(Items from a dataset)
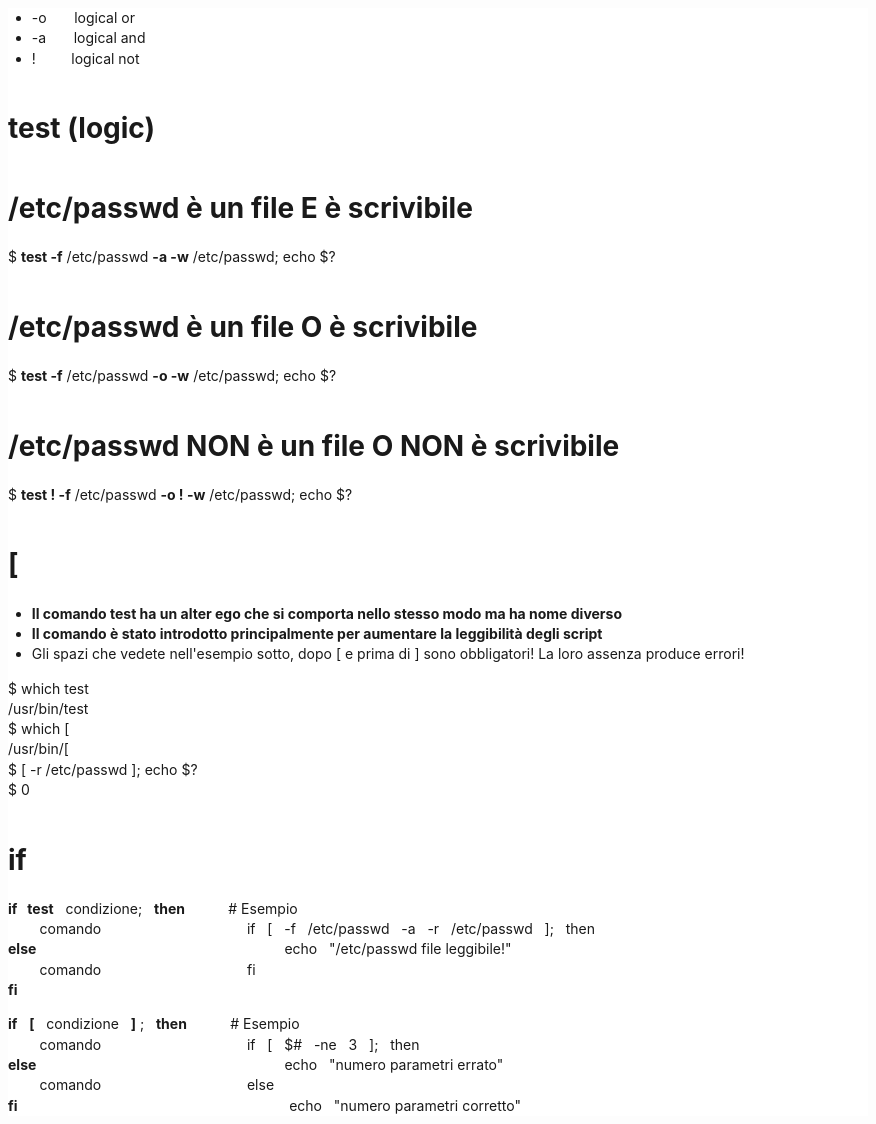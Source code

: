 * -o &nbsp; &nbsp; &nbsp; logical or  
* -a &nbsp; &nbsp; &nbsp; logical and  
* ! &nbsp; &nbsp; &nbsp; &nbsp; logical not

# test (logic)

 # /etc/passwd è un file E è scrivibile  
 $ **test -f** /etc/passwd **-a -w** /etc/passwd; echo $?
 
 # /etc/passwd è un file O è scrivibile  
 $ **test -f** /etc/passwd **-o -w** /etc/passwd; echo $?
 
 # /etc/passwd NON è un file O NON è scrivibile  
 $ **test ! -f** /etc/passwd **-o ! -w** /etc/passwd; echo $?
 
 
# [

* **Il comando test ha un alter ego che si comporta nello stesso modo ma ha nome diverso**  
* **Il comando è stato introdotto principalmente per aumentare la leggibilità degli script**  
* Gli spazi che vedete nell'esempio sotto, dopo [ e prima di ] sono obbligatori! La loro assenza produce errori!


$ which test  
/usr/bin/test  
$ which [  
/usr/bin/[  
$ [ -r /etc/passwd ]; echo $?  
$ 0


# if

**if &nbsp; test** &nbsp; condizione; &nbsp; **then** &nbsp; &nbsp; &nbsp; &nbsp; &nbsp; # Esempio  
&nbsp; &nbsp; &nbsp; &nbsp; comando &nbsp; &nbsp; &nbsp; &nbsp; &nbsp; &nbsp; &nbsp; &nbsp; &nbsp; &nbsp; &nbsp; &nbsp; &nbsp; &nbsp; &nbsp; &nbsp; &nbsp; &nbsp; if &nbsp; [ &nbsp; -f &nbsp; /etc/passwd &nbsp; -a &nbsp; -r &nbsp; /etc/passwd &nbsp; ]; &nbsp; then  
**else** &nbsp; &nbsp; &nbsp; &nbsp; &nbsp; &nbsp; &nbsp; &nbsp; &nbsp; &nbsp; &nbsp; &nbsp; &nbsp; &nbsp; &nbsp; &nbsp; &nbsp; &nbsp; &nbsp; &nbsp; &nbsp; &nbsp; &nbsp; &nbsp; &nbsp; &nbsp; &nbsp; &nbsp; &nbsp; &nbsp; &nbsp; echo &nbsp; "/etc/passwd file leggibile!"  
&nbsp; &nbsp; &nbsp; &nbsp; comando &nbsp; &nbsp; &nbsp; &nbsp; &nbsp; &nbsp; &nbsp; &nbsp; &nbsp; &nbsp; &nbsp; &nbsp; &nbsp; &nbsp; &nbsp; &nbsp; &nbsp; &nbsp; fi  
**fi**  
  
  
  
**if** &nbsp; **\[** &nbsp; condizione &nbsp; **\]** ; &nbsp; **then** &nbsp; &nbsp; &nbsp; &nbsp; &nbsp; # Esempio  
&nbsp; &nbsp; &nbsp; &nbsp; comando &nbsp; &nbsp; &nbsp; &nbsp; &nbsp; &nbsp; &nbsp; &nbsp; &nbsp; &nbsp; &nbsp; &nbsp; &nbsp; &nbsp; &nbsp; &nbsp; &nbsp; &nbsp; if &nbsp; [ &nbsp; $# &nbsp; -ne &nbsp; 3 &nbsp; ]; &nbsp; then  
**else** &nbsp; &nbsp; &nbsp; &nbsp; &nbsp; &nbsp; &nbsp; &nbsp; &nbsp; &nbsp; &nbsp; &nbsp; &nbsp; &nbsp; &nbsp; &nbsp; &nbsp; &nbsp; &nbsp; &nbsp; &nbsp; &nbsp; &nbsp; &nbsp; &nbsp; &nbsp; &nbsp; &nbsp; &nbsp; &nbsp; &nbsp; echo &nbsp; "numero parametri errato"  
&nbsp; &nbsp; &nbsp; &nbsp; comando &nbsp; &nbsp; &nbsp; &nbsp; &nbsp; &nbsp; &nbsp; &nbsp; &nbsp; &nbsp; &nbsp; &nbsp; &nbsp; &nbsp; &nbsp; &nbsp; &nbsp; &nbsp; else  
**fi** &nbsp; &nbsp; &nbsp; &nbsp; &nbsp; &nbsp; &nbsp; &nbsp; &nbsp; &nbsp; &nbsp; &nbsp; &nbsp; &nbsp; &nbsp; &nbsp; &nbsp; &nbsp; &nbsp; &nbsp; &nbsp; &nbsp; &nbsp; &nbsp; &nbsp; &nbsp; &nbsp; &nbsp; &nbsp; &nbsp; &nbsp; &nbsp; &nbsp; &nbsp; echo &nbsp; "numero parametri corretto"  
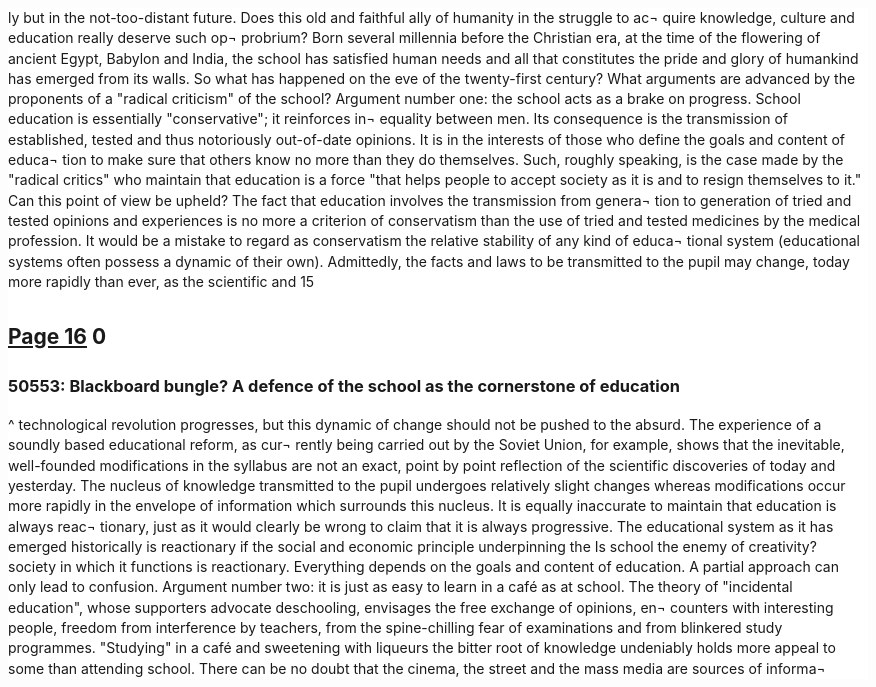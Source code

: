 ly but in the not-too-distant future.
Does this old and faithful ally of humanity in the struggle to ac¬
quire knowledge, culture and education really deserve such op¬
probrium? Born several millennia before the Christian era, at the
time of the flowering of ancient Egypt, Babylon and India, the
school has satisfied human needs and all that constitutes the pride
and glory of humankind has emerged from its walls. So what has
happened on the eve of the twenty-first century? What arguments
are advanced by the proponents of a "radical criticism" of the
school?
Argument number one: the school acts as a brake on progress.
School education is essentially "conservative"; it reinforces in¬
equality between men. Its consequence is the transmission of
established, tested and thus notoriously out-of-date opinions. It is
in the interests of those who define the goals and content of educa¬
tion to make sure that others know no more than they do
themselves.
Such, roughly speaking, is the case made by the "radical critics"
who maintain that education is a force "that helps people to accept
society as it is and to resign themselves to it." Can this point of
view be upheld?
The fact that education involves the transmission from genera¬
tion to generation of tried and tested opinions and experiences is
no more a criterion of conservatism than the use of tried and tested
medicines by the medical profession. It would be a mistake to
regard as conservatism the relative stability of any kind of educa¬
tional system (educational systems often possess a dynamic of their
own). Admittedly, the facts and laws to be transmitted to the pupil
may change, today more rapidly than ever, as the scientific and
15

## [Page 16](074721engo.pdf#page=16) 0

### 50553: Blackboard bungle? A defence of the school as the cornerstone of education

^ technological revolution progresses, but this dynamic of change
should not be pushed to the absurd.
The experience of a soundly based educational reform, as cur¬
rently being carried out by the Soviet Union, for example, shows
that the inevitable, well-founded modifications in the syllabus are
not an exact, point by point reflection of the scientific discoveries
of today and yesterday. The nucleus of knowledge transmitted to
the pupil undergoes relatively slight changes whereas modifications
occur more rapidly in the envelope of information which surrounds
this nucleus.
It is equally inaccurate to maintain that education is always reac¬
tionary, just as it would clearly be wrong to claim that it is always
progressive. The educational system as it has emerged historically is
reactionary if the social and economic principle underpinning the
Is school the enemy of creativity?
society in which it functions is reactionary. Everything depends on
the goals and content of education. A partial approach can only
lead to confusion.
Argument number two: it is just as easy to learn in a café as at
school. The theory of "incidental education", whose supporters
advocate deschooling, envisages the free exchange of opinions, en¬
counters with interesting people, freedom from interference by
teachers, from the spine-chilling fear of examinations and from
blinkered study programmes. "Studying" in a café and sweetening
with liqueurs the bitter root of knowledge undeniably holds more
appeal to some than attending school. There can be no doubt that
the cinema, the street and the mass media are sources of informa¬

:: WORK INSTRUCTIONS ::
Transcribe, exactly and without additions, the lines of the records above, beginning with the line that contains "The fact that" and ending with the line that contains "rently being carried", both included.

:: SOLUTION TO THE EXERCISE ::
The fact that education involves the transmission from genera¬
tion to generation of tried and tested opinions and experiences is
no more a criterion of conservatism than the use of tried and tested
medicines by the medical profession. It would be a mistake to
regard as conservatism the relative stability of any kind of educa¬
tional system (educational systems often possess a dynamic of their
own). Admittedly, the facts and laws to be transmitted to the pupil
may change, today more rapidly than ever, as the scientific and
15

## [Page 16](074721engo.pdf#page=16) 0

### 50553: Blackboard bungle? A defence of the school as the cornerstone of education

^ technological revolution progresses, but this dynamic of change
should not be pushed to the absurd.
The experience of a soundly based educational reform, as cur¬
rently being carried out by the Soviet Union, for example, shows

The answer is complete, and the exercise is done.